Think about the last time you were in charge of something at work – setting an agenda for a staff meeting, determining which, if any, new projects should move forward this quarter, or considering how to increase the number of volunteers for a committee. There are ranges of different ways you can go about making your decisions.
The key to successful leadership is knowing the different ways you can handle a particular situation to move forward in a conscious way. Here are some options to consider:
- Previously established norms often rule. Staff meetings always start with 5 minutes for the E.D., 10 minutes for updates on previous agendas, etc… I’m sure you have heard the adage, “Don’t fix what isn’t broken.”
- Group consensus Bringing a group together and hashing out decisions can help ensure everyone will support the final results – e.g. the budget director, the Executive Director and projects manager sit in a room and decide what can and should get the go ahead.
- The power of one. Some times it has to be one person making the decisions. Hopefully the person is intelligent and thoughtful when writing the list of priorities for the upcoming year.
- Making the decision and then looking for others to buy in. An individual who creates that same list of priorities but then shows it to invested parties can encourage agreement and support in the decision. If the groups do not think this is the right way to go, they have an opportunity to articulate their arguments – before the decision is final. However, if you are asking for opinions, be prepared to receive them. You do not have to make every change that is recommended, but be open minded.

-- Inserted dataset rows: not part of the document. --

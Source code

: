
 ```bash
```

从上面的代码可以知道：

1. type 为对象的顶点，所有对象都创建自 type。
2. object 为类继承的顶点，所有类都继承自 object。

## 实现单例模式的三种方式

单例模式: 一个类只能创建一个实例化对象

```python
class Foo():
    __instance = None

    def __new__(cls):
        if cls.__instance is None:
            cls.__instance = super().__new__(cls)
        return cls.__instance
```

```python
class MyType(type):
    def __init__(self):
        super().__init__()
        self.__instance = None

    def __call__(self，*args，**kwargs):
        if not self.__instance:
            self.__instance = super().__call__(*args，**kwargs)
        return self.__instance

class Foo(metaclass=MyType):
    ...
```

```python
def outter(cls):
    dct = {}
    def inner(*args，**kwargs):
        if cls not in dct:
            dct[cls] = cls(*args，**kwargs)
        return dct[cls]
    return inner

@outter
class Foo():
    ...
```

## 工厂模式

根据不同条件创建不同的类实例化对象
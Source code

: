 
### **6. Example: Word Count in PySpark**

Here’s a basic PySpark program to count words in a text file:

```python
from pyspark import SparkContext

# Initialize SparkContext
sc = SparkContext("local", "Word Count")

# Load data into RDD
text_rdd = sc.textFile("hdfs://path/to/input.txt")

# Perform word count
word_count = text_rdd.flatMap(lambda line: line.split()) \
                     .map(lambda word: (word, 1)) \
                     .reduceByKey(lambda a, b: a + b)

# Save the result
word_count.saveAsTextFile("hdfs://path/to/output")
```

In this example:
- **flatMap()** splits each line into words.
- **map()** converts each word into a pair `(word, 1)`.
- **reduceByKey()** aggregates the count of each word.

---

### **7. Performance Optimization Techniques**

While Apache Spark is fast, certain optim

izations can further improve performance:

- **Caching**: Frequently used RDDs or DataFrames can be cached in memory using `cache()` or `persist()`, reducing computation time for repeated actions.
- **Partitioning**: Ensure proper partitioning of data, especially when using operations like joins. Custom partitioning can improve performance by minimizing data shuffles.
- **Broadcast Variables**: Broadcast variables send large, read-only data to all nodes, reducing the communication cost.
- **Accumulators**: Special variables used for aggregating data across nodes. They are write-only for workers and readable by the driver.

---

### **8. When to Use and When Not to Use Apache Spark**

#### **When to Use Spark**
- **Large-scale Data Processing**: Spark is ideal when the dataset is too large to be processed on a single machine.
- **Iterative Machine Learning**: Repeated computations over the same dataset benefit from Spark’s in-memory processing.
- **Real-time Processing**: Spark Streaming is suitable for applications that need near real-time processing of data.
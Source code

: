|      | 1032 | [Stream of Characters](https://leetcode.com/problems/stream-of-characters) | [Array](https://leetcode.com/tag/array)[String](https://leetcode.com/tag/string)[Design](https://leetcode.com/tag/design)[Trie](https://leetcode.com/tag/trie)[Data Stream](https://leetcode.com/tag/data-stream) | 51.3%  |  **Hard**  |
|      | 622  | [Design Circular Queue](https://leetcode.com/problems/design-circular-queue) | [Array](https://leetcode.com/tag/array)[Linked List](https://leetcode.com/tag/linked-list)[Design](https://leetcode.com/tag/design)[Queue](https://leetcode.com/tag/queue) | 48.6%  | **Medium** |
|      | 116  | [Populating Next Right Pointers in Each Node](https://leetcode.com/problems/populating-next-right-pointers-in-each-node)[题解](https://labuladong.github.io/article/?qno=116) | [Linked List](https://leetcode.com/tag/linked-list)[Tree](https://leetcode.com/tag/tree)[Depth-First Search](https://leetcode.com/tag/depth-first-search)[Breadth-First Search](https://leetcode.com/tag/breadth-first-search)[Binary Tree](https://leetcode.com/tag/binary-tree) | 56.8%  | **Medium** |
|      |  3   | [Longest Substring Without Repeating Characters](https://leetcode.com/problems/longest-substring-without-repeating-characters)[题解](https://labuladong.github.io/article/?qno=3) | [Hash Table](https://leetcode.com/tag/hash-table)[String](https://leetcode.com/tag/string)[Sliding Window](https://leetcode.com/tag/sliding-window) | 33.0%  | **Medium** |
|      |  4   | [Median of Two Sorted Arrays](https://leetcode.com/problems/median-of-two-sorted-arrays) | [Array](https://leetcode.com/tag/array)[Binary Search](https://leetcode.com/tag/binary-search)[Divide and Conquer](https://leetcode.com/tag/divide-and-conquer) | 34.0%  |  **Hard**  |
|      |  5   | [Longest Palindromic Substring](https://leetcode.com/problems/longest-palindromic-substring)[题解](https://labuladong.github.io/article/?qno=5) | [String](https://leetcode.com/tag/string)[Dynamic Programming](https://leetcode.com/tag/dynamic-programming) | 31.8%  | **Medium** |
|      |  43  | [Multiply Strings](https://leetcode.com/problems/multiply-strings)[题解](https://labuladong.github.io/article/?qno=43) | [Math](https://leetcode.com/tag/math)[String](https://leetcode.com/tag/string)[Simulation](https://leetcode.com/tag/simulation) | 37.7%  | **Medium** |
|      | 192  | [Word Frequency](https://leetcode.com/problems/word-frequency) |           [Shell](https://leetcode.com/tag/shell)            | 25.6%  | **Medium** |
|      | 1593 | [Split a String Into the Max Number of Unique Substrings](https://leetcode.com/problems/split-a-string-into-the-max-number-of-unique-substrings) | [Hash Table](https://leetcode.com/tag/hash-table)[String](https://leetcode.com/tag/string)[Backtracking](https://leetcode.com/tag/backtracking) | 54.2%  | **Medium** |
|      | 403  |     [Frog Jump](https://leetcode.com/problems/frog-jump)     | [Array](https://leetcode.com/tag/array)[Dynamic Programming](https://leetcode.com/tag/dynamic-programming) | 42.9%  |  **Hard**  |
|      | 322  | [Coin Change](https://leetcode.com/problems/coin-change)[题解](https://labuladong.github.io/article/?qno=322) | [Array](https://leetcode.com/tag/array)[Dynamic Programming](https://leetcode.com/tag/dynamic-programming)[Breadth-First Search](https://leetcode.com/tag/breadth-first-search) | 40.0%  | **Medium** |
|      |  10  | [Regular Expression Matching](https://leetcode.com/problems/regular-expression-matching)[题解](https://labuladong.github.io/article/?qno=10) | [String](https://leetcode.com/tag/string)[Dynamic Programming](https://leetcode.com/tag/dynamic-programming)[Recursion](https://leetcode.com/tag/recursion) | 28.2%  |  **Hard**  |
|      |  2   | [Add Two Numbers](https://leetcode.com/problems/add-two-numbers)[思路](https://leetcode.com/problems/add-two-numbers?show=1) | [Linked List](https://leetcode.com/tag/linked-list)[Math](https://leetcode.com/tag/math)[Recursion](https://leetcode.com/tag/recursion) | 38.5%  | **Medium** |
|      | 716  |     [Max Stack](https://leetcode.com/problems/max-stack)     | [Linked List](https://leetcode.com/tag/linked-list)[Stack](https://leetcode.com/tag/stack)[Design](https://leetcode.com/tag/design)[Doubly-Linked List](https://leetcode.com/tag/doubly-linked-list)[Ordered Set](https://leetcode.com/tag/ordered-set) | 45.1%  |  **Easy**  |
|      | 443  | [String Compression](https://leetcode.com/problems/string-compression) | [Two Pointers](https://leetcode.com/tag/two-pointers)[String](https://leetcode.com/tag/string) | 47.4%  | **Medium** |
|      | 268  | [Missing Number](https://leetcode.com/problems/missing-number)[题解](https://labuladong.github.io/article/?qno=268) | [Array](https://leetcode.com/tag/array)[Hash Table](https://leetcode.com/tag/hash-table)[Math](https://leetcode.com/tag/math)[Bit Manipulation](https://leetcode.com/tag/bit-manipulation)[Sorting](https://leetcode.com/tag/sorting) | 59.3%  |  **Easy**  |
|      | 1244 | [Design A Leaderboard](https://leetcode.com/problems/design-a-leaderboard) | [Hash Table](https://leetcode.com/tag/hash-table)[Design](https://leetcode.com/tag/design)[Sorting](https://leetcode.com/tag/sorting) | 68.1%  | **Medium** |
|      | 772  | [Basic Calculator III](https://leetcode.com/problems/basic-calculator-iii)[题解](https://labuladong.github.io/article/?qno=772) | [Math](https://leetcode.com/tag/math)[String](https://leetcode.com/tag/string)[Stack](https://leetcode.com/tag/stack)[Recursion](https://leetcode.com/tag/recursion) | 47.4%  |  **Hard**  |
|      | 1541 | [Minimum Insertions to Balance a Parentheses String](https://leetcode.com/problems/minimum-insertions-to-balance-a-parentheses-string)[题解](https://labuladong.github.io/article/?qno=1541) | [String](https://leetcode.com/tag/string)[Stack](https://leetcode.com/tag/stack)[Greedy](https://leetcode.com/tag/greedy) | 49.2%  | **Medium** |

- Delegation. Sometimes delegation is a necessity and sometimes it is a choice. Are you unable to continue to head the event committee or do you not want to? Either way, are you willing to live with the results of someone else’s decisions?
- Second Guessing. This is the worst choice for everyone involved. If you delegate, let the decision be made by others and if you use a group, let the group make the final decision. Rethinking the decision wastes everyone’s time so if you are not willing to give up the end result, make sure you are the determinant of the final decision.
Most of us enact different roles each day. Just remember to act reliably, consistently and consciously. Nothing is harder than working for someone who changes their mind on a regular basis. And few things have a stronger correlation to employee turnover.